Guayule  

AURA

Per Wikipedia as downloaded 3/17/2019:

Guayule is a flowering shrub native to the American southwest and northern Mexico. In times past the latex it produces has served as a backup to rubber, and “In October 2015, the Bridgestone Corporation announced the creation of the first tires made entirely of guayule rubber, having built an experimental farm and biorubber research center in Mesa, Arizona …. The guayule [they use] is grown in Mesa and Eloy, Arizona.[5][6]

With the AIDS crisis of the 1980s, the surge in rubber glove usage revealed how many people were allergic to latex (about 10% of health care workers, according to OSHA), and thereby created a niche market for guayule … due to its hypoallergenic properties.

Lester R. Brown of the Earth Policy Institute, says "[food based] biofuels pit the 800 million people with cars against the 800 million people with hunger problems,"[9] meaning that biofuels derived from food crops (like maize) raise world food prices.

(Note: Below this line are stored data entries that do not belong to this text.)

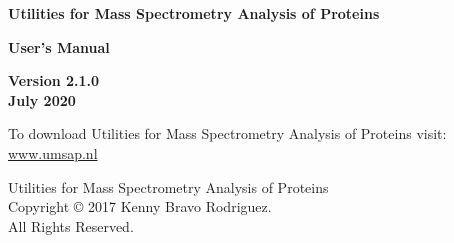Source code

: \clearpage
\thispagestyle{empty}
\begin{center}
{\Huge\textbf{Utilities for Mass Spectrometry Analysis of Proteins}}

\vspace{60pt}

{\huge \textbf{User's Manual}}

\vspace{70pt}

{\Large \textbf{Version \num[parse-numbers=false,detect-weight]{2.1.0} \\ \vspace{10pt} July \num[detect-weight]{2020}}}

\vspace{140pt}

To download Utilities for Mass Spectrometry Analysis of Proteins visit: \\
\href{https://www.umsap.nl}{www.umsap.nl}

\vspace*{\fill}
Utilities for Mass Spectrometry Analysis of Proteins \\Copyright © \num[detect-weight]{2017} Kenny Bravo Rodriguez. \\All Rights Reserved.

\end{center}

\newpage
\thispagestyle{empty}
 \label{sec:tableofcontent}
\tableofcontents

\newpage
\thispagestyle{empty}
 \label{sec:listoffig}
\listoffigures

\newpage
\thispagestyle{empty}
 \label{sec:listoftables}
\listoftables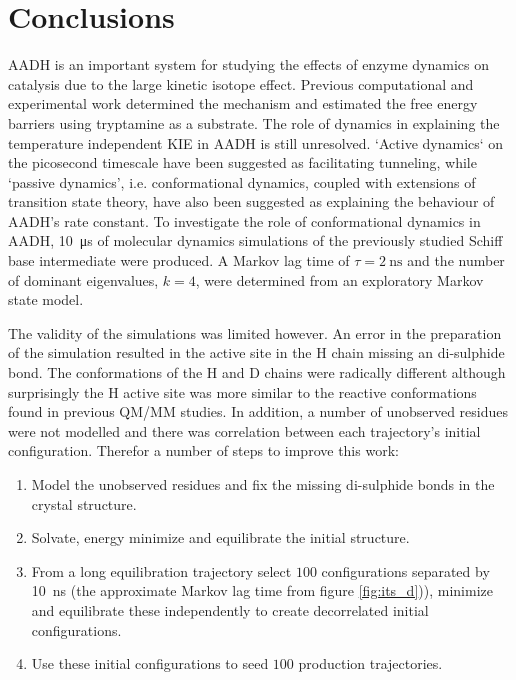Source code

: \section{Conclusions}
AADH is an important system for studying the effects of enzyme dynamics on catalysis due to the large kinetic isotope effect. Previous computational and experimental work determined the mechanism and estimated the free energy barriers using tryptamine as a substrate. The role of dynamics in explaining the temperature independent KIE in AADH is still unresolved. `Active dynamics` on the picosecond timescale have been suggested as facilitating tunneling, while  `passive dynamics', i.e. conformational dynamics, coupled with extensions of transition state theory, have also been suggested as explaining the behaviour of AADH's rate constant. To investigate the role of conformational dynamics in AADH, \SI{10}{\micro\second} of molecular dynamics simulations of the previously studied Schiff base intermediate were produced. A Markov lag time of $\tau=\SI{2}{\nano\second}$ and the number of dominant eigenvalues, $k=4$, were determined from an exploratory Markov state model. 

The validity of the simulations was limited however. An error in the preparation of the simulation resulted in the active site in the H chain missing an di-sulphide bond. The conformations of the H and D chains were radically different although surprisingly the H active site was more similar to the reactive conformations found in previous QM/MM studies. In addition, a number of unobserved residues were not modelled and there was correlation between each trajectory's initial configuration. Therefor a number of steps to improve this work: 

\begin{enumerate}
    \item Model the unobserved residues and fix the missing di-sulphide bonds in the crystal structure. 
    \item Solvate, energy minimize and equilibrate the initial structure. 
    \item From a long equilibration trajectory select $100$ configurations separated by \SI{10}{\nano\second} (the approximate Markov lag time from figure \ref{fig:its_d})), minimize and equilibrate these independently to create decorrelated initial configurations.
    \item  Use these initial configurations to seed $100$ production trajectories.
\end{enumerate}


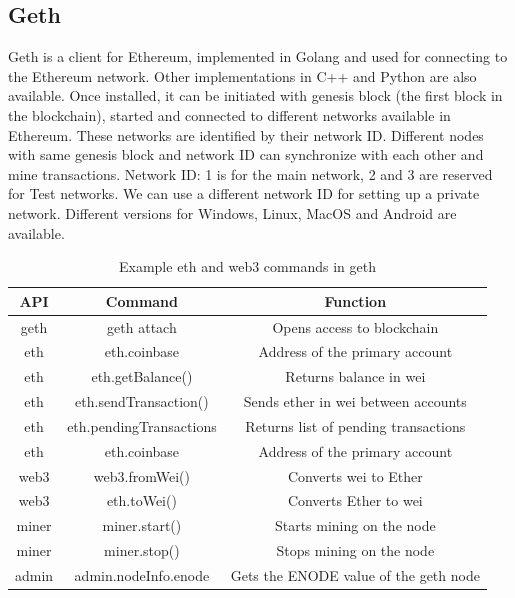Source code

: \documentclass[11pt,openright]{report}
\begin{document}
\subsection{Geth}
Geth is a client for Ethereum, implemented in Golang and used for connecting to the Ethereum network. Other implementations in C++ and Python are also available. Once installed, it can be initiated with genesis block (the first block in the blockchain), started and connected to different networks available in Ethereum. These networks are identified by their network ID. Different nodes with same genesis block and network ID can synchronize with each other and mine transactions. Network ID: 1 is for the main network, 2 and 3 are reserved for Test networks. We can use a different network ID for setting up a private network. Different versions for Windows, Linux, MacOS and Android are available.
\newpage
\hfill\\
\begin{table}[!htbp]
	\renewcommand{\arraystretch}{1.3}
	\caption{Example eth and web3 commands in geth}
	\label{geth_commands}
	\centering
	\begin{tabular}{|c|c|c|}
		\hline
		\bfseries API & \bfseries Command & \bfseries Function \\
		\hline\hline
		geth & geth attach & Opens access to blockchain \\ \hline
		eth & eth.coinbase & Address of the primary account \\ \hline
		eth & eth.getBalance() & Returns balance in wei \\ \hline
        eth & eth.sendTransaction() & Sends ether in wei between accounts \\ \hline
        eth & eth.pendingTransactions & Returns list of pending transactions\\ \hline
        eth & eth.coinbase & Address of the primary account \\ \hline
        web3 & web3.fromWei() & Converts wei to Ether \\ \hline
        web3 & eth.toWei() & Converts Ether to wei \\ \hline
        miner & miner.start() & Starts mining on the node \\ \hline
        miner & miner.stop() & Stops mining on the node \\ \hline
        admin & admin.nodeInfo.enode & Gets the ENODE value of the geth node \\ \hline
	\end{tabular}
\end{table}
\newline
\newline
\end{document}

I know I’m sounding like an economist or like Coronado when I say such things, but I’m trying to be real about this. So, anyway:

"Guayule can be an economically viable biofuel crop that does not increase the world's hunger problem.[10]

Guayule has another benefit over food crops as biofuel - it can be grown in areas where food crops fail.”

By the way, the Aztecs were playing ball thanks to guayule before Columbus sailed the ocean blue. Coronado, please take note of this, huh?